Could you repeat, word for word, the line with "[![Latest Version on" and every line after it in the records below, leaving out any pictures?

========

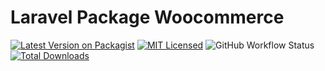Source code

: # Laravel Package Woocommerce


[![Latest Version on Packagist](https://img.shields.io/packagist/v/tinhphp/woocommerce.svg?style=flat-square)](https://packagist.org/packages/tinhphp/woocommerce)
[![MIT Licensed](https://img.shields.io/badge/license-MIT-brightgreen.svg?style=flat-square)](LICENSE.md)
![GitHub Workflow Status](https://img.shields.io/github/workflow/status/tinhphp/woocommerce/run-tests?label=tests)
[![Total Downloads](https://img.shields.io/packagist/dt/tinhphp/woocommerce.svg?style=flat-square)](https://packagist.org/packages/tinhphp/woocommerce)
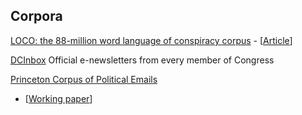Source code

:## Corpora

[LOCO: the 88-million word language of conspiracy
corpus](https://osf.io/snpcg/) -
\[[Article](https://link.springer.com/article/10.3758/s13428-021-01698-z)\]

[DCInbox](https://www.dcinbox.com/about/) Official e-newsletters from
every member of Congress

[Princeton Corpus of Political Emails](https://electionemails2020.org/)
- \[[Working
paper](https://electionemails2020.org/assets/manipulative-political-emails-working-paper.pdf)\]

========

## RESULT BELOW
[![Latest Version on Packagist](https://img.shields.io/packagist/v/tinhphp/woocommerce.svg?style=flat-square)](https://packagist.org/packages/tinhphp/woocommerce)
[![MIT Licensed](https://img.shields.io/badge/license-MIT-brightgreen.svg?style=flat-square)](LICENSE.md)
![GitHub Workflow Status](https://img.shields.io/github/workflow/status/tinhphp/woocommerce/run-tests?label=tests)
[![Total Downloads](https://img.shields.io/packagist/dt/tinhphp/woocommerce.svg?style=flat-square)](https://packagist.org/packages/tinhphp/woocommerce)
Source code

:## Corpora

[LOCO: the 88-million word language of conspiracy
corpus](https://osf.io/snpcg/) -
\[[Article](https://link.springer.com/article/10.3758/s13428-021-01698-z)\]

[DCInbox](https://www.dcinbox.com/about/) Official e-newsletters from
every member of Congress

[Princeton Corpus of Political Emails](https://electionemails2020.org/)
- \[[Working
paper](https://electionemails2020.org/assets/manipulative-political-emails-working-paper.pdf)\]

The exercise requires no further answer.